6)Hatırlatıcıları zamanı geldiğinde kaldırın:  Ayrıldığınız kişiye ait fotoğraflar ve eşyalar çevrenizde olduğu sürece iyileşme sürecinizde uzayacaktır. Ayrılığın hemen sonrasında olmasa bile kendinizi hazır hissettiğinizde fotoğrafları ve eşyaları kaldırmanız süreçte yardımcı olacaktır.

7)Sosyal medyadan takibi bırakın: Ayrıldığınız kişiyi sosyal medya üzerinden takip etmek, her adımını izlemek kendi hayatınıza odaklanmanızı ve süreci atlatmanızı zorlaştıracaktır. Başlangıçta takibi bırakmak zor olsa da bu konuda kararlı olmanız ve bunu sürdürmeniz önemlidir.

8)Madde bağımlılığı yerine spora yönelin: Ayrılık sonrası yaşadığınız üzüntü normal olmakla birlikte kendinizi iyi hissetmek için alkol, sigara ya da madde kullanımına yönelmek hem anlık rahatlama sağlayan hem de kısa süre içinde size her anlamda zarar verecek bir tercihtir. Eğer böyle bir alışkanlık geliştirdiyseniz en kısa sürede uzman yardımı almanızı öneririm. Yapılan araştırmalar egzersizin antidepresan kadar hatta daha etkili olduğunu gösterirken kendiniz için yapacağınız en iyi şeylerden biri hayatınıza hareket sokmak olacaktır.

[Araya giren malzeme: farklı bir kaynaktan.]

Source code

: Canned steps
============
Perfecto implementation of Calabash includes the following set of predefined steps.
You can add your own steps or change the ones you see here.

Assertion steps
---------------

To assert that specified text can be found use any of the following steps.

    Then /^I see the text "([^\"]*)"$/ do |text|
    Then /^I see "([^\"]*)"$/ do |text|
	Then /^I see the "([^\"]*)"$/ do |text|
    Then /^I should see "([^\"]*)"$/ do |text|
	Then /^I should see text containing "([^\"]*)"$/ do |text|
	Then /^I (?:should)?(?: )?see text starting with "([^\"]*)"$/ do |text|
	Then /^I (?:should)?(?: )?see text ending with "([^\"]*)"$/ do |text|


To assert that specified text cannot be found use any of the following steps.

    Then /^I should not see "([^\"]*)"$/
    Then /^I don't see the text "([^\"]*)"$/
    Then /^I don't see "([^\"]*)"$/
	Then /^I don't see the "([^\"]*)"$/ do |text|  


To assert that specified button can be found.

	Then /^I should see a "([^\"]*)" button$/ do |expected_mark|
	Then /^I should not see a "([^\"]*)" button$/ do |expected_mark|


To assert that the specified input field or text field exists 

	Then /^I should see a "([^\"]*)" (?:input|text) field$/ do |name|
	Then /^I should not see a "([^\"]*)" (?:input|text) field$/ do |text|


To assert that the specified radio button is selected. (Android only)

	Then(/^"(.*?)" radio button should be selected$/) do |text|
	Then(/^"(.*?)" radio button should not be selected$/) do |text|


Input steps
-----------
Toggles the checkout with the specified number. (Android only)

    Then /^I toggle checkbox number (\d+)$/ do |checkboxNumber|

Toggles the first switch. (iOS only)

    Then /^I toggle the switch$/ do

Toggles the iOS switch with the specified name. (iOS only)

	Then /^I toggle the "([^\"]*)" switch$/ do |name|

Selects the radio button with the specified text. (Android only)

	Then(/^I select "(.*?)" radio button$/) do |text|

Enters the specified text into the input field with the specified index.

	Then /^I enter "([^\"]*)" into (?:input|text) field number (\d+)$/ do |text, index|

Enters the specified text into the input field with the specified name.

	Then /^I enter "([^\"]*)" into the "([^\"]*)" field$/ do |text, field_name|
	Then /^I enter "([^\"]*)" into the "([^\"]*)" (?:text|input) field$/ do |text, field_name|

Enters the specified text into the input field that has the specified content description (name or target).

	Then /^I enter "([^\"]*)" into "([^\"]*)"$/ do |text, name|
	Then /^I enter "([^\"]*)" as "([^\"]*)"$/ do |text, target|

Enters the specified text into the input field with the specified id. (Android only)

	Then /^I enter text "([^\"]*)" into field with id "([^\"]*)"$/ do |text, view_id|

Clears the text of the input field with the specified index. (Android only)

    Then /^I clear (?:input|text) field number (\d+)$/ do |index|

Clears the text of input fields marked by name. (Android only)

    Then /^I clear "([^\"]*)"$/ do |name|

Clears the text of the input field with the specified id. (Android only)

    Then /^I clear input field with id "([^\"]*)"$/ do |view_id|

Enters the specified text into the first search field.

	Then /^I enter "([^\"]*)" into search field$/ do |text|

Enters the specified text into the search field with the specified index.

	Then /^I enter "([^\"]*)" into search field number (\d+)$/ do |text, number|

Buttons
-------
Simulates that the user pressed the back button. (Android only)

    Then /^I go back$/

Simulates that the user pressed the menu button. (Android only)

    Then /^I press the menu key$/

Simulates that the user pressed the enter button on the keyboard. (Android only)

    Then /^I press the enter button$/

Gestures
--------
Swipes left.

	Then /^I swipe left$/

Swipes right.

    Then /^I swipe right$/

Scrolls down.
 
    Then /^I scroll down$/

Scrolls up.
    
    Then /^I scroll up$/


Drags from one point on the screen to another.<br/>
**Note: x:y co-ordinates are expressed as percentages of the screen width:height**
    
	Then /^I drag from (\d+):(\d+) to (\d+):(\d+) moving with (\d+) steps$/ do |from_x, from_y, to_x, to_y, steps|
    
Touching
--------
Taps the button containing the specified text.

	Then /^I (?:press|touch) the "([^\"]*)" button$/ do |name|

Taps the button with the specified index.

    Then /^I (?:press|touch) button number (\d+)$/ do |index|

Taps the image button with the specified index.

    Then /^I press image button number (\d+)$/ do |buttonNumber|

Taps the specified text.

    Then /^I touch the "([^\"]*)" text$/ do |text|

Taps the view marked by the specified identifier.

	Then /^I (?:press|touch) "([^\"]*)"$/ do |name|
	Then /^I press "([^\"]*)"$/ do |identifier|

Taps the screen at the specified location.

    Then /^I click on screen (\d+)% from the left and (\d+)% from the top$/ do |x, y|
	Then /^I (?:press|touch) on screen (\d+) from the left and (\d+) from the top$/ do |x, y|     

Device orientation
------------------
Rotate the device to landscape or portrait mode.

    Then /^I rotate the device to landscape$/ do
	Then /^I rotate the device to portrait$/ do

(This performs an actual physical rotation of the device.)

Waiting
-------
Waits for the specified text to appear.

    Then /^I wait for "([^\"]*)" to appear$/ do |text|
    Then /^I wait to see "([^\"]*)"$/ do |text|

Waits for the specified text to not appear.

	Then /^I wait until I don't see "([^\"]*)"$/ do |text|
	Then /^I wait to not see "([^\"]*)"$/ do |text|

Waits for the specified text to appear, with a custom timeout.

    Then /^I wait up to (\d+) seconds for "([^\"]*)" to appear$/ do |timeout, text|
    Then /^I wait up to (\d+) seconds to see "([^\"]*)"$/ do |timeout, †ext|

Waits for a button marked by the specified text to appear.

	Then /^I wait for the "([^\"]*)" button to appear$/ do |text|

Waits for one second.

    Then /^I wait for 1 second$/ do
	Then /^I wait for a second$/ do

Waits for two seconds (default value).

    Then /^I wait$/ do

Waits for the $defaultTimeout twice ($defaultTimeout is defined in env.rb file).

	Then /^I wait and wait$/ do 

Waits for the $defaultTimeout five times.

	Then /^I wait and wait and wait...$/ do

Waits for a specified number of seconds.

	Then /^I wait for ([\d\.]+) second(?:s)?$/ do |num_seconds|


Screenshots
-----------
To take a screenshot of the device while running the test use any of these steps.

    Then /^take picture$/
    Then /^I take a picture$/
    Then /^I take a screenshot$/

9)Duygularınızı yazın: Yazmanın iyileştirici etkisinden birçok yazımda bahsettim. Ayrıldığınız kişiye tüm duygularınızı söyleyememiş olabilirsiniz ve ona ulaşmanız mümkün olmayabilir. Böyle durumlarda duyguları yazıya dökmek o kişiye ulaşmayacak olsa da bir mektup yazmak rahatlamanıza yardımcı olacaktır.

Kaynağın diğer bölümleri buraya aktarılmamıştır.